Section 15 Measures of Shape

Shape of the data

15.1 Skewness

  • Measure of asymmetry: A measure of the asymmetry of the probability distribution of a real-valued random variable about its mean.

  • Skewness values could be:

    • Zero (symmetric)
    • Positive (right tail)
    • Negative (left tail)
  • For a sample of \(n\) values, a natural method of moments estimator of the population skewness is:

\[ \Huge Skewness = \frac{m^3}{s^3} = \frac {\frac{1}{n}\sum\limits_{i=1}^{n} (x_i-\bar{x})^3}{[\frac{1}{n}\sum\limits_{i=1}^{n} (x_i-\bar{x})^2]^{3/2}} \]

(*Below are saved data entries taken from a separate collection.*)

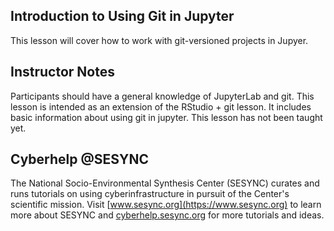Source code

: ## Introduction to Using Git in Jupyter

This lesson will cover how to work with git-versioned projects in Jupyer.


## Instructor Notes

Participants should have a general knowledge of JupyterLab and git.
This lesson is intended as an extension of the RStudio + git lesson. 
It includes basic information about using git in jupyter. 
This lesson has not been taught yet. 

## Cyberhelp @SESYNC

The National Socio-Environmental Synthesis Center (SESYNC) curates and runs
tutorials on using cyberinfrastructure in pursuit of the Center's scientific
mission. Visit [www.sesync.org](https://www.sesync.org) to learn more about
SESYNC and [cyberhelp.sesync.org](https://cyberhelp.sesync.org) for more
tutorials and ideas.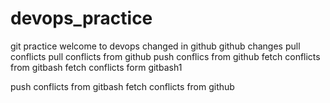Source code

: # devops_practice
git practice
welcome to devops
changed in github
github changes
pull conflicts
pull conflicts from github
push conflics from github
fetch conflicts from gitbash
fetch conflicts form gitbash1

push conflicts from gitbash
fetch conflicts from github
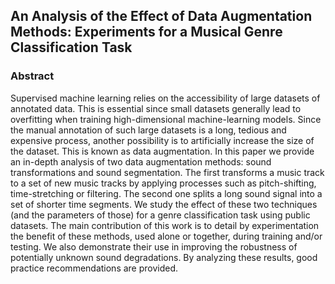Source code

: 
## An Analysis of the Effect of Data Augmentation Methods: Experiments for a Musical Genre Classification Task

### Abstract
Supervised machine learning relies on the accessibility of large datasets of annotated data. This is essential since small datasets generally lead to overfitting when training high-dimensional machine-learning models. Since the manual annotation of such large datasets is a long, tedious and expensive process, another possibility is to artificially increase the size of the dataset. This is known as data augmentation. In this paper we provide an in-depth analysis of two data augmentation methods: sound transformations and sound segmentation. The first transforms a music track to a set of new music tracks by applying processes such as pitch-shifting, time-stretching or filtering. The second one splits a long sound signal into a set of shorter time segments. We study the effect of these two techniques (and the parameters of those) for a genre classification task using public datasets. The main contribution of this work is to detail by experimentation the benefit of these methods, used alone or together, during training and/or testing. We also demonstrate their use in improving the robustness of potentially unknown sound degradations. By analyzing these results, good practice recommendations are provided.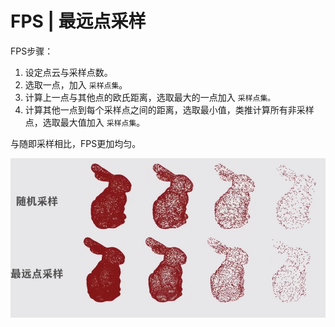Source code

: # FPS | 最远点采样

FPS步骤：

1. 设定点云与采样点数。
2. 选取一点，加入 `采样点集`。
3. 计算上一点与其他点的欧氏距离，选取最大的一点加入 `采样点集。`
4. 计算其他一点到每个采样点之间的距离，选取最小值，类推计算所有非采样点，选取最大值加入 `采样点集`。

与随即采样相比，FPS更加均匀。

![img](./images/FPS1.png)
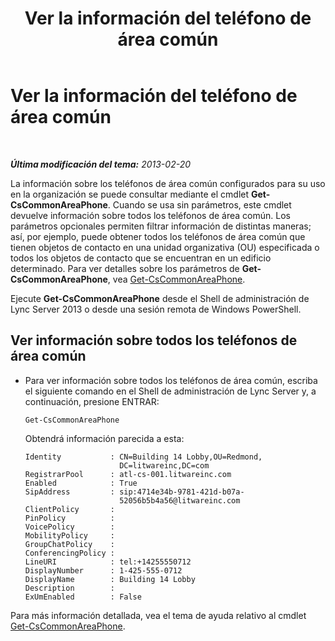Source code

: ﻿---
title: Ver la información del teléfono de área común
TOCTitle: Ver la información del teléfono de área común
ms:assetid: e652240c-6a3f-4be7-a083-32f24c08e655
ms:mtpsurl: https://technet.microsoft.com/es-es/library/JJ994081(v=OCS.15)
ms:contentKeyID: 52061898
ms.date: 01/07/2017
mtps_version: v=OCS.15
ms.translationtype: HT
---

# Ver la información del teléfono de área común

 

_**Última modificación del tema:** 2013-02-20_

La información sobre los teléfonos de área común configurados para su uso en la organización se puede consultar mediante el cmdlet **Get-CsCommonAreaPhone**. Cuando se usa sin parámetros, este cmdlet devuelve información sobre todos los teléfonos de área común. Los parámetros opcionales permiten filtrar información de distintas maneras; así, por ejemplo, puede obtener todos los teléfonos de área común que tienen objetos de contacto en una unidad organizativa (OU) especificada o todos los objetos de contacto que se encuentran en un edificio determinado. Para ver detalles sobre los parámetros de **Get-CsCommonAreaPhone**, vea [Get-CsCommonAreaPhone](get-cscommonareaphone.md).

Ejecute **Get-CsCommonAreaPhone** desde el Shell de administración de Lync Server 2013 o desde una sesión remota de Windows PowerShell.


## Ver información sobre todos los teléfonos de área común

  - Para ver información sobre todos los teléfonos de área común, escriba el siguiente comando en el Shell de administración de Lync Server y, a continuación, presione ENTRAR:
    
        Get-CsCommonAreaPhone
    
    Obtendrá información parecida a esta:
    
        Identity           : CN=Building 14 Lobby,OU=Redmond,
                             DC=litwareinc,DC=com
        RegistrarPool      : atl-cs-001.litwareinc.com
        Enabled            : True
        SipAddress         : sip:4714e34b-9781-421d-b07a-
                             52056b5b4a56@litwareinc.com
        ClientPolicy       :
        PinPolicy          :
        VoicePolicy        :
        MobilityPolicy     :
        GroupChatPolicy    :
        ConferencingPolicy :
        LineURI            : tel:+14255550712
        DisplayNumber      : 1-425-555-0712
        DisplayName        : Building 14 Lobby
        Description        :
        ExUmEnabled        : False

Para más información detallada, vea el tema de ayuda relativo al cmdlet [Get-CsCommonAreaPhone](get-cscommonareaphone.md).

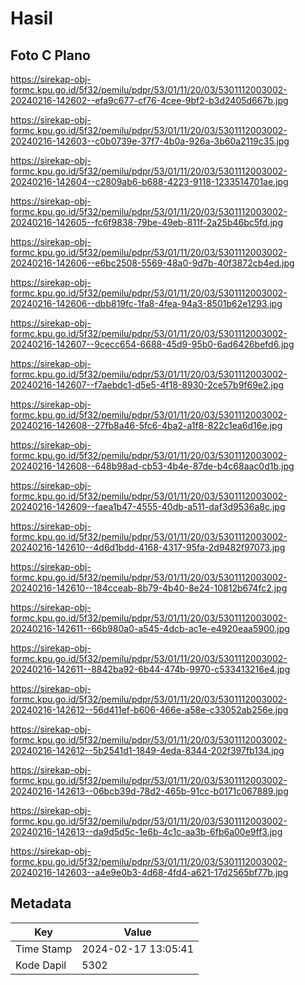 # Hasil

## Foto C Plano

https://sirekap-obj-formc.kpu.go.id/5f32/pemilu/pdpr/53/01/11/20/03/5301112003002-20240216-142602--efa9c677-cf76-4cee-9bf2-b3d2405d667b.jpg

https://sirekap-obj-formc.kpu.go.id/5f32/pemilu/pdpr/53/01/11/20/03/5301112003002-20240216-142603--c0b0739e-37f7-4b0a-926a-3b60a2119c35.jpg

https://sirekap-obj-formc.kpu.go.id/5f32/pemilu/pdpr/53/01/11/20/03/5301112003002-20240216-142604--c2809ab6-b688-4223-9118-1233514701ae.jpg

https://sirekap-obj-formc.kpu.go.id/5f32/pemilu/pdpr/53/01/11/20/03/5301112003002-20240216-142605--fc6f9838-79be-49eb-811f-2a25b46bc5fd.jpg

https://sirekap-obj-formc.kpu.go.id/5f32/pemilu/pdpr/53/01/11/20/03/5301112003002-20240216-142606--e6bc2508-5569-48a0-9d7b-40f3872cb4ed.jpg

https://sirekap-obj-formc.kpu.go.id/5f32/pemilu/pdpr/53/01/11/20/03/5301112003002-20240216-142606--dbb819fc-1fa8-4fea-94a3-8501b62e1293.jpg

https://sirekap-obj-formc.kpu.go.id/5f32/pemilu/pdpr/53/01/11/20/03/5301112003002-20240216-142607--9cecc654-6688-45d9-95b0-6ad6426befd6.jpg

https://sirekap-obj-formc.kpu.go.id/5f32/pemilu/pdpr/53/01/11/20/03/5301112003002-20240216-142607--f7aebdc1-d5e5-4f18-8930-2ce57b9f69e2.jpg

https://sirekap-obj-formc.kpu.go.id/5f32/pemilu/pdpr/53/01/11/20/03/5301112003002-20240216-142608--27fb8a46-5fc6-4ba2-a1f8-822c1ea6d16e.jpg

https://sirekap-obj-formc.kpu.go.id/5f32/pemilu/pdpr/53/01/11/20/03/5301112003002-20240216-142608--648b98ad-cb53-4b4e-87de-b4c68aac0d1b.jpg

https://sirekap-obj-formc.kpu.go.id/5f32/pemilu/pdpr/53/01/11/20/03/5301112003002-20240216-142609--faea1b47-4555-40db-a511-daf3d9536a8c.jpg

https://sirekap-obj-formc.kpu.go.id/5f32/pemilu/pdpr/53/01/11/20/03/5301112003002-20240216-142610--4d6d1bdd-4168-4317-95fa-2d9482f97073.jpg

https://sirekap-obj-formc.kpu.go.id/5f32/pemilu/pdpr/53/01/11/20/03/5301112003002-20240216-142610--184cceab-8b79-4b40-8e24-10812b674fc2.jpg

https://sirekap-obj-formc.kpu.go.id/5f32/pemilu/pdpr/53/01/11/20/03/5301112003002-20240216-142611--66b980a0-a545-4dcb-ac1e-e4920eaa5900.jpg

https://sirekap-obj-formc.kpu.go.id/5f32/pemilu/pdpr/53/01/11/20/03/5301112003002-20240216-142611--8842ba92-6b44-474b-9970-c533413216e4.jpg

https://sirekap-obj-formc.kpu.go.id/5f32/pemilu/pdpr/53/01/11/20/03/5301112003002-20240216-142612--56d411ef-b606-466e-a58e-c33052ab256e.jpg

https://sirekap-obj-formc.kpu.go.id/5f32/pemilu/pdpr/53/01/11/20/03/5301112003002-20240216-142612--5b2541d1-1849-4eda-8344-202f397fb134.jpg

https://sirekap-obj-formc.kpu.go.id/5f32/pemilu/pdpr/53/01/11/20/03/5301112003002-20240216-142613--06bcb39d-78d2-465b-91cc-b0171c067889.jpg

https://sirekap-obj-formc.kpu.go.id/5f32/pemilu/pdpr/53/01/11/20/03/5301112003002-20240216-142613--da9d5d5c-1e6b-4c1c-aa3b-6fb6a00e9ff3.jpg

https://sirekap-obj-formc.kpu.go.id/5f32/pemilu/pdpr/53/01/11/20/03/5301112003002-20240216-142603--a4e9e0b3-4d68-4fd4-a621-17d2565bf77b.jpg


## Metadata

| Key        | Value               |
| ---------- | ------------------- |
| Time Stamp | 2024-02-17 13:05:41 |
| Kode Dapil | 5302                |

where \(\large \bar{x}\) is the sample mean, \(\large s\) is the sample standard deviation, and the numerator \(\large m^3\) is the sample third central moment.

15.2 Kurtosis

  • Measure of tailedness: A measure of the tailedness of the probability distribution of a real-valued random variable.

  • It indicates if a given distribution produces fewer and less (or more) extreme outliers than does the Normal distribution.

    • Equals 3 (mesokurtic): zero excess kurtosis
    • Greater than 3 : Positive (leptokurtic): more extreme outliers
    • Less than 3 : Negative (platykurtic): less extreme outliers
  • For a sample of \(n\) values, a natural method of moments estimator of the population kurtosis is:

\[ \Huge Kurtosis = \frac{m^4}{s^4} = \frac {\frac{1}{n}\sum\limits_{i=1}^{n} (x_i-\bar{x})^4}{[\frac{1}{n}\sum\limits_{i=1}^{n} (x_i-\bar{x})^2]^{2}} \] where \(\large \bar{x}\) is the sample mean, \(\large s\) is the sample standard deviation, and the numerator \(\large m^4\) is the sample fourth central moment.

15.3 Transforming data

  • Many of the analyses we perform in statistics have an inherent assumption that the data are Normally distributed.

  • Normal distributions represents a bell-shaped histogram with reasonable symmetry and absence of long tails.

  • Many random variables are Normally distributed, particularly in the biological sciences.

  • If a variable is not Normally distributed, it is often appropriate to transform it to fit into the Normal distribution.